- About this task
Your answer must consist of every line from the data below that includes the word "Analysis".

- Collected data
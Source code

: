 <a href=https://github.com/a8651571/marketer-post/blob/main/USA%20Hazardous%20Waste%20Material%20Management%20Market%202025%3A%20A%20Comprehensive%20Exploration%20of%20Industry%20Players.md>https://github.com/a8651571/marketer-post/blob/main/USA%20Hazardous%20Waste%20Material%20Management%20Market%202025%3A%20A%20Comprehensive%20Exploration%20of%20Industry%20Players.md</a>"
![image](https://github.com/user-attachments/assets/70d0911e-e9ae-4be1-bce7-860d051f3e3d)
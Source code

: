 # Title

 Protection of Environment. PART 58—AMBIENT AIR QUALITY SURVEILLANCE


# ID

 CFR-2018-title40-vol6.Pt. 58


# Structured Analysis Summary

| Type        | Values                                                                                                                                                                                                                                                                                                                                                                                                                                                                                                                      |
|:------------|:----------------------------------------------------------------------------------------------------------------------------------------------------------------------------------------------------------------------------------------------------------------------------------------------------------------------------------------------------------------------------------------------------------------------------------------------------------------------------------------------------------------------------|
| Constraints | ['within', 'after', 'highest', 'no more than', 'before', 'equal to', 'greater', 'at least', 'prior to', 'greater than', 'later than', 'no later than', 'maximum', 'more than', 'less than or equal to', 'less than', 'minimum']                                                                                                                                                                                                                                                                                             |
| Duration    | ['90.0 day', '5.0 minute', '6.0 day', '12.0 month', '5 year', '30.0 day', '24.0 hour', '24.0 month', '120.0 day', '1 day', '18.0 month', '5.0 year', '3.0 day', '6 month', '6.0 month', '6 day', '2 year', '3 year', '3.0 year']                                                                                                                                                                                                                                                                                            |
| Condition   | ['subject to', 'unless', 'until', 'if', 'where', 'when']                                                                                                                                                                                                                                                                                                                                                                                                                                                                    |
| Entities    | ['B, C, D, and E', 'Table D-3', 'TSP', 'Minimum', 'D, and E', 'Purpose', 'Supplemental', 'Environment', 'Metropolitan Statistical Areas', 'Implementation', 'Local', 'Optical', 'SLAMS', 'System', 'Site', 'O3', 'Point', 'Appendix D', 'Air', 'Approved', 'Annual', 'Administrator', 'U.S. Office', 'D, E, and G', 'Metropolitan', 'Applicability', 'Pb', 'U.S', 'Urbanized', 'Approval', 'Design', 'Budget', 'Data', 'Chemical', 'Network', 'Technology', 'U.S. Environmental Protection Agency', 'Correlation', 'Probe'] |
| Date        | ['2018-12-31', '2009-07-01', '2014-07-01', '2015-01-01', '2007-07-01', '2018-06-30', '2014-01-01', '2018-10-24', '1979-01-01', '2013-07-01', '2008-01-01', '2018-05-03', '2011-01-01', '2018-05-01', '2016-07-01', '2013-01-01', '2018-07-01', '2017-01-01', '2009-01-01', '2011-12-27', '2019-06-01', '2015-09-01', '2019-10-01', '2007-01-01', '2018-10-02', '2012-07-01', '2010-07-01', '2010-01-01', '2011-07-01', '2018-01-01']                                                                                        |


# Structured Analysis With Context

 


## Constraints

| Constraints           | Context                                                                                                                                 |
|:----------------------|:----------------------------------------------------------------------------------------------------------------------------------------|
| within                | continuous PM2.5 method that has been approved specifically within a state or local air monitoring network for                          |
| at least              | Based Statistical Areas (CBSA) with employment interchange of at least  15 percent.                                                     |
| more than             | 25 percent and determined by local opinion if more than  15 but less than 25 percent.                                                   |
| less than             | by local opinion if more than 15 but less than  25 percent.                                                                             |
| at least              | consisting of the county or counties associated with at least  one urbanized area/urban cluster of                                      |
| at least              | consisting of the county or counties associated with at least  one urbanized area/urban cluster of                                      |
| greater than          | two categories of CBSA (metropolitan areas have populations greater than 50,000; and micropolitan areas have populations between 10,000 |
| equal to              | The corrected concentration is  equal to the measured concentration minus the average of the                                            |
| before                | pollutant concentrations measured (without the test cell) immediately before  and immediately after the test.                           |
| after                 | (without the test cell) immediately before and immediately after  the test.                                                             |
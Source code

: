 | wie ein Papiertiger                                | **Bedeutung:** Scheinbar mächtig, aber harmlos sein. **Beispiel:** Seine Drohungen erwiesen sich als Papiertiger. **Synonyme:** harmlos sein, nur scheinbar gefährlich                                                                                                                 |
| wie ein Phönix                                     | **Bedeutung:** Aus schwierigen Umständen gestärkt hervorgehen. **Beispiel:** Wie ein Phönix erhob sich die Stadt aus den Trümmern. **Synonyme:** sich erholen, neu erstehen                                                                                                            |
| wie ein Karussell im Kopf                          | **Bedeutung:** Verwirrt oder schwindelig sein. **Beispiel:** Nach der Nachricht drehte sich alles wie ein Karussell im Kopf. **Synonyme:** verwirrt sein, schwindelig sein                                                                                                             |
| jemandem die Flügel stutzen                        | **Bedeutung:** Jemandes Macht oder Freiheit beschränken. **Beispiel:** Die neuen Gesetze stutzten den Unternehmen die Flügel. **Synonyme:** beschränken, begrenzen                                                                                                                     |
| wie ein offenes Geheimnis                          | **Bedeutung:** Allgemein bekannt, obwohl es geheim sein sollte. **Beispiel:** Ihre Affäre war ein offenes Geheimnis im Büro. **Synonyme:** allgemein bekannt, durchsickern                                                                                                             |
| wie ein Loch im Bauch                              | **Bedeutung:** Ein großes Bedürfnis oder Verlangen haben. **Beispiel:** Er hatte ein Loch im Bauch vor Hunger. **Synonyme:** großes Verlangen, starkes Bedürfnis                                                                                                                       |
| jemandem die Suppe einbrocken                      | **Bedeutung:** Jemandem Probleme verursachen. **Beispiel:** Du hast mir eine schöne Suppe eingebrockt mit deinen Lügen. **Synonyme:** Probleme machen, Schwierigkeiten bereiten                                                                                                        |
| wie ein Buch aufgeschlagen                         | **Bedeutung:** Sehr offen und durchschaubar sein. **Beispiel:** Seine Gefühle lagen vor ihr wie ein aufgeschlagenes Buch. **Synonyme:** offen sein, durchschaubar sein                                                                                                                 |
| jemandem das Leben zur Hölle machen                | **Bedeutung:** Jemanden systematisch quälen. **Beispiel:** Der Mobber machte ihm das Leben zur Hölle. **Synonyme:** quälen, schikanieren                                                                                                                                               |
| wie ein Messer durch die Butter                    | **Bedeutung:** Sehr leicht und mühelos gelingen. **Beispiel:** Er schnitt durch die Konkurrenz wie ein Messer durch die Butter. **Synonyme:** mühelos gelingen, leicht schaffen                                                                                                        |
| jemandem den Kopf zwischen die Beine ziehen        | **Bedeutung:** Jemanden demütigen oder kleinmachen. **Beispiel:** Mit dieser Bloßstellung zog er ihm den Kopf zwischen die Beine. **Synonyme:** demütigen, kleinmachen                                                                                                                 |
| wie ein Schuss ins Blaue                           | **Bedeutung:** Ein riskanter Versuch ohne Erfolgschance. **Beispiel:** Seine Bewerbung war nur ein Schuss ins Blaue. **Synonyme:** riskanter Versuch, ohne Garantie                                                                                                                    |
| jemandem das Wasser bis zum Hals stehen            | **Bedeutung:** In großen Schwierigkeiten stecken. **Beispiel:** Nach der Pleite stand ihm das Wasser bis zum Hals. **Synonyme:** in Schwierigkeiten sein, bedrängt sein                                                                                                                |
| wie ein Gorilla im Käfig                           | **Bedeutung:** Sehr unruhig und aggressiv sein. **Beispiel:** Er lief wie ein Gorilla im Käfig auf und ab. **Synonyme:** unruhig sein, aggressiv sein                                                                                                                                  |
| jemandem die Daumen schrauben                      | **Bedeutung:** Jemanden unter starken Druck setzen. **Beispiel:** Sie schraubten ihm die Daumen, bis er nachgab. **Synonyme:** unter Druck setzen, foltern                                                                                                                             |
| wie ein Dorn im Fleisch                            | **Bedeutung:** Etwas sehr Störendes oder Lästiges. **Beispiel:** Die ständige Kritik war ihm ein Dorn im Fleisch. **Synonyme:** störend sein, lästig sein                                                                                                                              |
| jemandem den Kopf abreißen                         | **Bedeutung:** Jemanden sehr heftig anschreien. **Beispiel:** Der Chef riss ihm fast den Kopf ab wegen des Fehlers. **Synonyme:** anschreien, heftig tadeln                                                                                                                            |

- Output
# Structured Analysis Summary
# Structured Analysis With Context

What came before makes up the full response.